EXERCISE OBJECTIVE: Omit the pictures and output every entry below exactly as written.

━━━ WORKING DATA ━━━

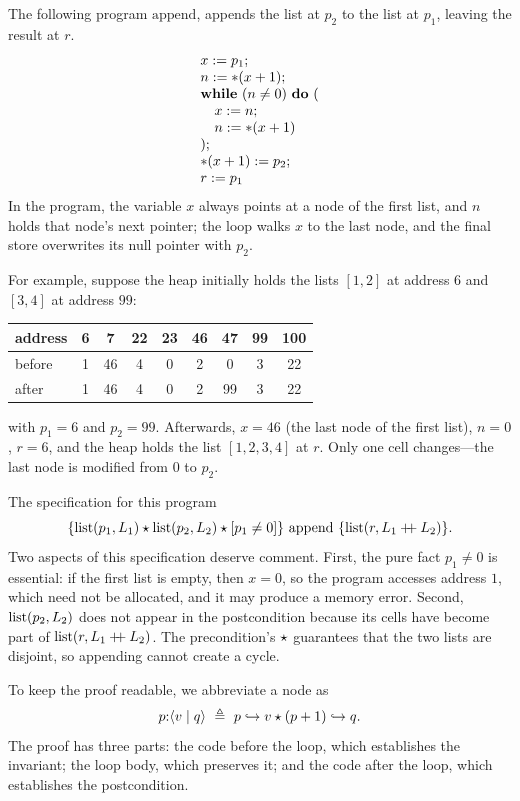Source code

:The following program $\mathrm{append}$, appends the list at $p_2$ to the list at $p_1$, leaving
the result at $r$.
\[
  \begin{array}{l}
    x:=p_1;\\
    n:=\ast(x+1);\\
    \kw{while}\ (n\neq 0)\ \kw{do}\ (\\
    \quad x:=n;\\
    \quad n:=\ast(x+1)\\
    );\\
    \ast(x+1):=p_2;\\
    r:=p_1
  \end{array}
\]
In the program, the variable $x$ always points at a node of the first list, and $n$ holds that
node's next pointer; the loop walks $x$ to the last node, and the final store overwrites its null
pointer with $p_2$.

For example, suppose the heap initially holds the lists $[1,2]$ at address $6$ and $[3,4]$ at
address $99$:
\begin{center}
\begin{tabular}{l|cccccccc}
  address & 6 & 7 & 22 & 23 & 46 & 47 & 99 & 100\\\hline
  before  & 1 & 46 & 4 & 0 & 2 & 0 & 3 & 22\\
  after   & 1 & 46 & 4 & 0 & 2 & 99 & 3 & 22
\end{tabular}
\end{center}
with $p_1=6$ and $p_2=99$. Afterwards, $x=46$ (the last node of the first list), $n=0$, $r=6$, and
the heap holds the list $[1,2,3,4]$ at $r$. Only one cell changes---the last node is modified from
$0$ to $p_2$.

The specification for this program
\[
  \{\lst(p_1,L_1)\sep\lst(p_2,L_2)\sep\pure{p_1\neq 0}\}\ \mathrm{append}\ \{\lst(r,L_1\app L_2)\}.
\]
Two aspects of this specification deserve comment. First, the pure fact $p_1\neq 0$ is essential:
if the first list is empty, then $x=0$, so the program accesses address $1$, which need not be
allocated, and it may produce a memory error. Second, $\lst(p_2,L_2)$ does not appear in the
postcondition because its cells have become part of $\lst(r,L_1\app L_2)$. The precondition's
$\sep$ guarantees that the two lists are disjoint, so appending cannot create a cycle.

To keep the proof readable, we abbreviate a node as
\[
  \nd{p}{v}{q}\ \triangleq\ p\pto v\sep(p+1)\pto q.
\]
The proof has three parts: the code before the loop, which establishes the invariant; the loop
body, which preserves it; and the code after the loop, which establishes the postcondition.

━━━

RESPONSE BOX:
Source code

:The following program $\mathrm{append}$, appends the list at $p_2$ to the list at $p_1$, leaving
the result at $r$.
\[
  \begin{array}{l}
    x:=p_1;\\
    n:=\ast(x+1);\\
    \kw{while}\ (n\neq 0)\ \kw{do}\ (\\
    \quad x:=n;\\
    \quad n:=\ast(x+1)\\
    );\\
    \ast(x+1):=p_2;\\
    r:=p_1
  \end{array}
\]
In the program, the variable $x$ always points at a node of the first list, and $n$ holds that
node's next pointer; the loop walks $x$ to the last node, and the final store overwrites its null
pointer with $p_2$.

For example, suppose the heap initially holds the lists $[1,2]$ at address $6$ and $[3,4]$ at
address $99$:
\begin{center}
\begin{tabular}{l|cccccccc}
  address & 6 & 7 & 22 & 23 & 46 & 47 & 99 & 100\\\hline
  before  & 1 & 46 & 4 & 0 & 2 & 0 & 3 & 22\\
  after   & 1 & 46 & 4 & 0 & 2 & 99 & 3 & 22
\end{tabular}
\end{center}
with $p_1=6$ and $p_2=99$. Afterwards, $x=46$ (the last node of the first list), $n=0$, $r=6$, and
the heap holds the list $[1,2,3,4]$ at $r$. Only one cell changes---the last node is modified from
$0$ to $p_2$.

The specification for this program
\[
  \{\lst(p_1,L_1)\sep\lst(p_2,L_2)\sep\pure{p_1\neq 0}\}\ \mathrm{append}\ \{\lst(r,L_1\app L_2)\}.
\]
Two aspects of this specification deserve comment. First, the pure fact $p_1\neq 0$ is essential:
if the first list is empty, then $x=0$, so the program accesses address $1$, which need not be
allocated, and it may produce a memory error. Second, $\lst(p_2,L_2)$ does not appear in the
postcondition because its cells have become part of $\lst(r,L_1\app L_2)$. The precondition's
$\sep$ guarantees that the two lists are disjoint, so appending cannot create a cycle.

To keep the proof readable, we abbreviate a node as
\[
  \nd{p}{v}{q}\ \triangleq\ p\pto v\sep(p+1)\pto q.
\]
The proof has three parts: the code before the loop, which establishes the invariant; the loop
body, which preserves it; and the code after the loop, which establishes the postcondition.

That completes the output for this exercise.